Start of LISTED RECORDS

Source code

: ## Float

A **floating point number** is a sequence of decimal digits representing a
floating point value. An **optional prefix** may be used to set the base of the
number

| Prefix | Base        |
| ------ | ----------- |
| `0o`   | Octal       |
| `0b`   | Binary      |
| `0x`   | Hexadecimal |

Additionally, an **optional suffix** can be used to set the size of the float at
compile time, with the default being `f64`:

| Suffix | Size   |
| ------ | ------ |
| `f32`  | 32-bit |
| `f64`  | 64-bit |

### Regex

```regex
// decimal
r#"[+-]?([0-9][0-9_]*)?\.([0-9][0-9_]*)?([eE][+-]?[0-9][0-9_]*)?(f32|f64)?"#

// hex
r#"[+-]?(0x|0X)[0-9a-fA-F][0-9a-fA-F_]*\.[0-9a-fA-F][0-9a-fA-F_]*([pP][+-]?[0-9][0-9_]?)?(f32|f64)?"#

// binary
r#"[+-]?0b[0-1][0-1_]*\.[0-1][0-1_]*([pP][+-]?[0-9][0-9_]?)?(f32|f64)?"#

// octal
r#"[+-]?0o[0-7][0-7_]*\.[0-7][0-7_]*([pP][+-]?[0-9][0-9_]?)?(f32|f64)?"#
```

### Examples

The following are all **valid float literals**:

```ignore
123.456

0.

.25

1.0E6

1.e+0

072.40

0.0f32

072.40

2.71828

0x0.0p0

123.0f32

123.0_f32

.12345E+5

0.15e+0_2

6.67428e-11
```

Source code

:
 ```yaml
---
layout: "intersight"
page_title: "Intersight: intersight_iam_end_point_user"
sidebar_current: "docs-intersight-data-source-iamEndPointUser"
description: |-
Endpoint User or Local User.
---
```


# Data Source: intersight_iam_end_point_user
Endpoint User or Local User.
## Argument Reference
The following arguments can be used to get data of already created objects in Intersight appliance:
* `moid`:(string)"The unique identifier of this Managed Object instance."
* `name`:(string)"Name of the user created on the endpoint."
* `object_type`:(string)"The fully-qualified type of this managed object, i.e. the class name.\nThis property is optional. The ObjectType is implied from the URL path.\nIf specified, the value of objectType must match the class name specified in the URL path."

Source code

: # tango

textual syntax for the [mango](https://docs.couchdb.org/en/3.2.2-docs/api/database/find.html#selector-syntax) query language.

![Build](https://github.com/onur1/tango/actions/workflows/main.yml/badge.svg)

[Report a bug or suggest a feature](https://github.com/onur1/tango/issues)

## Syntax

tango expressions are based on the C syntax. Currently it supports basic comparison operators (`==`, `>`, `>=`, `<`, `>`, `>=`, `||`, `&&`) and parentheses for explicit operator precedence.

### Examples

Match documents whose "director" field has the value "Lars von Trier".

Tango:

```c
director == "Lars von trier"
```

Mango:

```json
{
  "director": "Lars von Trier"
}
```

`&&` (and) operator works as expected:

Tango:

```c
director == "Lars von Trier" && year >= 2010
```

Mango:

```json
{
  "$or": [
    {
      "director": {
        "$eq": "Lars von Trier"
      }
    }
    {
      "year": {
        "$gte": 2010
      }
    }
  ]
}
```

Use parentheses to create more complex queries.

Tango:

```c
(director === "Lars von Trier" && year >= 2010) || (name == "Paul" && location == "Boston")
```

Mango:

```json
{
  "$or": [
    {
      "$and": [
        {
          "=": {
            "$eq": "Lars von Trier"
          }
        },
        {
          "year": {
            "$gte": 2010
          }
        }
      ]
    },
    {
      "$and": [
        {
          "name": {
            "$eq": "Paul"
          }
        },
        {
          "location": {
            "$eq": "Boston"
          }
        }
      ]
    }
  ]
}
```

End of LISTED RECORDS

WORK TO BE COMPLETED: Output every record above exactly as it appears.

SOLUTION TO THIS TASK:
Source code

: ## Float

A **floating point number** is a sequence of decimal digits representing a
floating point value. An **optional prefix** may be used to set the base of the
number

| Prefix | Base        |
| ------ | ----------- |
| `0o`   | Octal       |
| `0b`   | Binary      |
| `0x`   | Hexadecimal |

Additionally, an **optional suffix** can be used to set the size of the float at
compile time, with the default being `f64`:

| Suffix | Size   |
| ------ | ------ |
| `f32`  | 32-bit |
| `f64`  | 64-bit |

### Regex

```regex
// decimal
r#"[+-]?([0-9][0-9_]*)?\.([0-9][0-9_]*)?([eE][+-]?[0-9][0-9_]*)?(f32|f64)?"#

// hex
r#"[+-]?(0x|0X)[0-9a-fA-F][0-9a-fA-F_]*\.[0-9a-fA-F][0-9a-fA-F_]*([pP][+-]?[0-9][0-9_]?)?(f32|f64)?"#

// binary
r#"[+-]?0b[0-1][0-1_]*\.[0-1][0-1_]*([pP][+-]?[0-9][0-9_]?)?(f32|f64)?"#

// octal
r#"[+-]?0o[0-7][0-7_]*\.[0-7][0-7_]*([pP][+-]?[0-9][0-9_]?)?(f32|f64)?"#
```

### Examples

The following are all **valid float literals**:

```ignore
123.456

0.

.25

1.0E6

1.e+0

072.40

0.0f32

072.40

2.71828

0x0.0p0

123.0f32

123.0_f32

.12345E+5

0.15e+0_2

6.67428e-11
```

Source code

:
 ```yaml
---
layout: "intersight"
page_title: "Intersight: intersight_iam_end_point_user"
sidebar_current: "docs-intersight-data-source-iamEndPointUser"
description: |-
Endpoint User or Local User.
---
```


# Data Source: intersight_iam_end_point_user
Endpoint User or Local User.
## Argument Reference
The following arguments can be used to get data of already created objects in Intersight appliance:
* `moid`:(string)"The unique identifier of this Managed Object instance."
* `name`:(string)"Name of the user created on the endpoint."
* `object_type`:(string)"The fully-qualified type of this managed object, i.e. the class name.\nThis property is optional. The ObjectType is implied from the URL path.\nIf specified, the value of objectType must match the class name specified in the URL path."

Source code

: # tango

textual syntax for the [mango](https://docs.couchdb.org/en/3.2.2-docs/api/database/find.html#selector-syntax) query language.

![Build](https://github.com/onur1/tango/actions/workflows/main.yml/badge.svg)

[Report a bug or suggest a feature](https://github.com/onur1/tango/issues)

## Syntax

tango expressions are based on the C syntax. Currently it supports basic comparison operators (`==`, `>`, `>=`, `<`, `>`, `>=`, `||`, `&&`) and parentheses for explicit operator precedence.

### Examples

Match documents whose "director" field has the value "Lars von Trier".

Tango:

```c
director == "Lars von trier"
```

Mango:

```json
{
  "director": "Lars von Trier"
}
```

`&&` (and) operator works as expected:

Tango:

```c
director == "Lars von Trier" && year >= 2010
```

Mango:

```json
{
  "$or": [
    {
      "director": {
        "$eq": "Lars von Trier"
      }
    }
    {
      "year": {
        "$gte": 2010
      }
    }
  ]
}
```

Use parentheses to create more complex queries.

Tango:

```c
(director === "Lars von Trier" && year >= 2010) || (name == "Paul" && location == "Boston")
```

Mango:

```json
{
  "$or": [
    {
      "$and": [
        {
          "=": {
            "$eq": "Lars von Trier"
          }
        },
        {
          "year": {
            "$gte": 2010
          }
        }
      ]
    },
    {
      "$and": [
        {
          "name": {
            "$eq": "Paul"
          }
        },
        {
          "location": {
            "$eq": "Boston"
          }
        }
      ]
    }
  ]
}
```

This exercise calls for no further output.